--- INPUT MATERIAL ---
════════════════

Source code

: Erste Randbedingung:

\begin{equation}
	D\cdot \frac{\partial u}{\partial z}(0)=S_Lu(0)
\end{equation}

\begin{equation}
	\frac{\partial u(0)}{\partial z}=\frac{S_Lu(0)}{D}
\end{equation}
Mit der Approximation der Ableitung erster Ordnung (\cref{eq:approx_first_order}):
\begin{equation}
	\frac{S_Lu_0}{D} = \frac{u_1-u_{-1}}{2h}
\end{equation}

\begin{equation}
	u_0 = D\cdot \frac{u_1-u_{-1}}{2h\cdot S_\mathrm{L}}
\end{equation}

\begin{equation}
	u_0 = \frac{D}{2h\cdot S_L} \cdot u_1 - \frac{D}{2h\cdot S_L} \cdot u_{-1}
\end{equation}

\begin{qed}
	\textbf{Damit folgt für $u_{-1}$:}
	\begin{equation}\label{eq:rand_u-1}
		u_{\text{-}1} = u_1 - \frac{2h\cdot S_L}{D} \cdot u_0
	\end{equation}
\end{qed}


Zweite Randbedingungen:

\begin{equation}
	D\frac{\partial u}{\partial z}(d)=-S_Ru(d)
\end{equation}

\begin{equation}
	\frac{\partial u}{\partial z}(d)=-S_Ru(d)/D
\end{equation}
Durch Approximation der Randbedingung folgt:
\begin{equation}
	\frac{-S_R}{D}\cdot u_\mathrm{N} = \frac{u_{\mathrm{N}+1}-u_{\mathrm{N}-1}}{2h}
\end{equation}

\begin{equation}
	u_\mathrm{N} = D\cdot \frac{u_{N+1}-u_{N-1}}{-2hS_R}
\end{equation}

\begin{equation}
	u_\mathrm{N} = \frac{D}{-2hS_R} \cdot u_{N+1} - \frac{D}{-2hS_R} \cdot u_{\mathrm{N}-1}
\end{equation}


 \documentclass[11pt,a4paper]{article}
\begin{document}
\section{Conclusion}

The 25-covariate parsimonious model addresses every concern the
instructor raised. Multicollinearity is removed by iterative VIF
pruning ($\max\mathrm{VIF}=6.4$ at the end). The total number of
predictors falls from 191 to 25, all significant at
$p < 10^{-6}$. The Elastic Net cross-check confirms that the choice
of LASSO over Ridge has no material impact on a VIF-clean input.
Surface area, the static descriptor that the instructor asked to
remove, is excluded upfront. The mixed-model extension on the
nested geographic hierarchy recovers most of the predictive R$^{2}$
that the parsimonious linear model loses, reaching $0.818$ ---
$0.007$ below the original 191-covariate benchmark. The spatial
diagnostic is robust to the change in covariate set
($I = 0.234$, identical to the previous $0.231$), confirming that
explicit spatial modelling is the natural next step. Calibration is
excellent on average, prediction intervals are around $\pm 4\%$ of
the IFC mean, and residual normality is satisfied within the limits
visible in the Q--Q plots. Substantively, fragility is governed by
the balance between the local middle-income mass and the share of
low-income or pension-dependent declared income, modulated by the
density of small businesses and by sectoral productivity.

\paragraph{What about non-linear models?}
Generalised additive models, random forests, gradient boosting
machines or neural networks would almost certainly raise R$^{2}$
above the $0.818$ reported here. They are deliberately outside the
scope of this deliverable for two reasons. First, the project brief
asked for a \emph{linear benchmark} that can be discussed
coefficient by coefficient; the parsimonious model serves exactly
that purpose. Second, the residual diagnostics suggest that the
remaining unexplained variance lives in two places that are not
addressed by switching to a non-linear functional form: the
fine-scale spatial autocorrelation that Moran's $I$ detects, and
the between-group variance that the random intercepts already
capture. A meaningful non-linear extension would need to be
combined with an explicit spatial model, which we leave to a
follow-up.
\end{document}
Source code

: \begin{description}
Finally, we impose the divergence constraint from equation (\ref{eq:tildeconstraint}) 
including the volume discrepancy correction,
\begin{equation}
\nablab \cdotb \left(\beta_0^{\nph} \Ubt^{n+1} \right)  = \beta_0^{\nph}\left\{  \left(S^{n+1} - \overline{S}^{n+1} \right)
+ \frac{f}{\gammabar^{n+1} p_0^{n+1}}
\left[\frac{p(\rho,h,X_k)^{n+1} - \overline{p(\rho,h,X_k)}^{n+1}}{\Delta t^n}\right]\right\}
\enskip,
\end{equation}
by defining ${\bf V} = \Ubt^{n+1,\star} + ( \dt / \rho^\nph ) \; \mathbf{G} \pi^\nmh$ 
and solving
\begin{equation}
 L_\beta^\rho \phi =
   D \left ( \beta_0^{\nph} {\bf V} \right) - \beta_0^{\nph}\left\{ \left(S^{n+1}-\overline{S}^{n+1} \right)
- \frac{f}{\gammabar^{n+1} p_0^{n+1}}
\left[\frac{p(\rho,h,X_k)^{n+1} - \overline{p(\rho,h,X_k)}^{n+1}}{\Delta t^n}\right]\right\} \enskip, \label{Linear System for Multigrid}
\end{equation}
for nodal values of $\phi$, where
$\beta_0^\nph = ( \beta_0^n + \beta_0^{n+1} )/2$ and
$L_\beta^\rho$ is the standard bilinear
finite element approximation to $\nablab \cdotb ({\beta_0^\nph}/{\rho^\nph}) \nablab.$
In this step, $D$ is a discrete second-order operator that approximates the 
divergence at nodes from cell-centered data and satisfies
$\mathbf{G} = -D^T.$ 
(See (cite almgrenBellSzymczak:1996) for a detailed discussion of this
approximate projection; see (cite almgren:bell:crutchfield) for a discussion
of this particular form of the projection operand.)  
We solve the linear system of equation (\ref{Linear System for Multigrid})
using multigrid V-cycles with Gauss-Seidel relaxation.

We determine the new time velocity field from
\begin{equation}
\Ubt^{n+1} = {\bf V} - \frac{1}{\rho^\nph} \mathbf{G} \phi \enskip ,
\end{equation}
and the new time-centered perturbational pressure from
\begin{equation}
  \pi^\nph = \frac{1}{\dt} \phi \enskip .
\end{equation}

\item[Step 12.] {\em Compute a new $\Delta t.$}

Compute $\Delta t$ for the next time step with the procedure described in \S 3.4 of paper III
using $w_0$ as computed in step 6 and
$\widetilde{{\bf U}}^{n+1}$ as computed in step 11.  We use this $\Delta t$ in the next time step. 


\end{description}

════════════════

--- WORK INSTRUCTIONS ---
Please output every record exactly as it appears.

--- COMPLETED EXERCISE ---
Source code

: Erste Randbedingung:

\begin{equation}
	D\cdot \frac{\partial u}{\partial z}(0)=S_Lu(0)
\end{equation}

\begin{equation}
	\frac{\partial u(0)}{\partial z}=\frac{S_Lu(0)}{D}
\end{equation}
Mit der Approximation der Ableitung erster Ordnung (\cref{eq:approx_first_order}):
\begin{equation}
	\frac{S_Lu_0}{D} = \frac{u_1-u_{-1}}{2h}
\end{equation}

\begin{equation}
	u_0 = D\cdot \frac{u_1-u_{-1}}{2h\cdot S_\mathrm{L}}
\end{equation}

\begin{equation}
	u_0 = \frac{D}{2h\cdot S_L} \cdot u_1 - \frac{D}{2h\cdot S_L} \cdot u_{-1}
\end{equation}

\begin{qed}
	\textbf{Damit folgt für $u_{-1}$:}
	\begin{equation}\label{eq:rand_u-1}
		u_{\text{-}1} = u_1 - \frac{2h\cdot S_L}{D} \cdot u_0
	\end{equation}
\end{qed}


Zweite Randbedingungen:

\begin{equation}
	D\frac{\partial u}{\partial z}(d)=-S_Ru(d)
\end{equation}

\begin{equation}
	\frac{\partial u}{\partial z}(d)=-S_Ru(d)/D
\end{equation}
Durch Approximation der Randbedingung folgt:
\begin{equation}
	\frac{-S_R}{D}\cdot u_\mathrm{N} = \frac{u_{\mathrm{N}+1}-u_{\mathrm{N}-1}}{2h}
\end{equation}

\begin{equation}
	u_\mathrm{N} = D\cdot \frac{u_{N+1}-u_{N-1}}{-2hS_R}
\end{equation}

\begin{equation}
	u_\mathrm{N} = \frac{D}{-2hS_R} \cdot u_{N+1} - \frac{D}{-2hS_R} \cdot u_{\mathrm{N}-1}
\end{equation}


 \documentclass[11pt,a4paper]{article}
\begin{document}
\section{Conclusion}

The 25-covariate parsimonious model addresses every concern the
instructor raised. Multicollinearity is removed by iterative VIF
pruning ($\max\mathrm{VIF}=6.4$ at the end). The total number of
predictors falls from 191 to 25, all significant at
$p < 10^{-6}$. The Elastic Net cross-check confirms that the choice
of LASSO over Ridge has no material impact on a VIF-clean input.
Surface area, the static descriptor that the instructor asked to
remove, is excluded upfront. The mixed-model extension on the
nested geographic hierarchy recovers most of the predictive R$^{2}$
that the parsimonious linear model loses, reaching $0.818$ ---
$0.007$ below the original 191-covariate benchmark. The spatial
diagnostic is robust to the change in covariate set
($I = 0.234$, identical to the previous $0.231$), confirming that
explicit spatial modelling is the natural next step. Calibration is
excellent on average, prediction intervals are around $\pm 4\%$ of
the IFC mean, and residual normality is satisfied within the limits
visible in the Q--Q plots. Substantively, fragility is governed by
the balance between the local middle-income mass and the share of
low-income or pension-dependent declared income, modulated by the
density of small businesses and by sectoral productivity.

\paragraph{What about non-linear models?}
Generalised additive models, random forests, gradient boosting
machines or neural networks would almost certainly raise R$^{2}$
above the $0.818$ reported here. They are deliberately outside the
scope of this deliverable for two reasons. First, the project brief
asked for a \emph{linear benchmark} that can be discussed
coefficient by coefficient; the parsimonious model serves exactly
that purpose. Second, the residual diagnostics suggest that the
remaining unexplained variance lives in two places that are not
addressed by switching to a non-linear functional form: the
fine-scale spatial autocorrelation that Moran's $I$ detects, and
the between-group variance that the random intercepts already
capture. A meaningful non-linear extension would need to be
combined with an explicit spatial model, which we leave to a
follow-up.
\end{document}
Source code

: \begin{description}
Finally, we impose the divergence constraint from equation (\ref{eq:tildeconstraint}) 
including the volume discrepancy correction,
\begin{equation}
\nablab \cdotb \left(\beta_0^{\nph} \Ubt^{n+1} \right)  = \beta_0^{\nph}\left\{  \left(S^{n+1} - \overline{S}^{n+1} \right)
+ \frac{f}{\gammabar^{n+1} p_0^{n+1}}
\left[\frac{p(\rho,h,X_k)^{n+1} - \overline{p(\rho,h,X_k)}^{n+1}}{\Delta t^n}\right]\right\}
\enskip,
\end{equation}
by defining ${\bf V} = \Ubt^{n+1,\star} + ( \dt / \rho^\nph ) \; \mathbf{G} \pi^\nmh$ 
and solving
\begin{equation}
 L_\beta^\rho \phi =
   D \left ( \beta_0^{\nph} {\bf V} \right) - \beta_0^{\nph}\left\{ \left(S^{n+1}-\overline{S}^{n+1} \right)
- \frac{f}{\gammabar^{n+1} p_0^{n+1}}
\left[\frac{p(\rho,h,X_k)^{n+1} - \overline{p(\rho,h,X_k)}^{n+1}}{\Delta t^n}\right]\right\} \enskip, \label{Linear System for Multigrid}
\end{equation}
for nodal values of $\phi$, where
$\beta_0^\nph = ( \beta_0^n + \beta_0^{n+1} )/2$ and
$L_\beta^\rho$ is the standard bilinear
finite element approximation to $\nablab \cdotb ({\beta_0^\nph}/{\rho^\nph}) \nablab.$
In this step, $D$ is a discrete second-order operator that approximates the 
divergence at nodes from cell-centered data and satisfies
$\mathbf{G} = -D^T.$ 
(See (cite almgrenBellSzymczak:1996) for a detailed discussion of this
approximate projection; see (cite almgren:bell:crutchfield) for a discussion
of this particular form of the projection operand.)  
We solve the linear system of equation (\ref{Linear System for Multigrid})
using multigrid V-cycles with Gauss-Seidel relaxation.

We determine the new time velocity field from
\begin{equation}
\Ubt^{n+1} = {\bf V} - \frac{1}{\rho^\nph} \mathbf{G} \phi \enskip ,
\end{equation}
and the new time-centered perturbational pressure from
\begin{equation}
  \pi^\nph = \frac{1}{\dt} \phi \enskip .
\end{equation}

\item[Step 12.] {\em Compute a new $\Delta t.$}

Compute $\Delta t$ for the next time step with the procedure described in \S 3.4 of paper III
using $w_0$ as computed in step 6 and
$\widetilde{{\bf U}}^{n+1}$ as computed in step 11.  We use this $\Delta t$ in the next time step. 


\end{description}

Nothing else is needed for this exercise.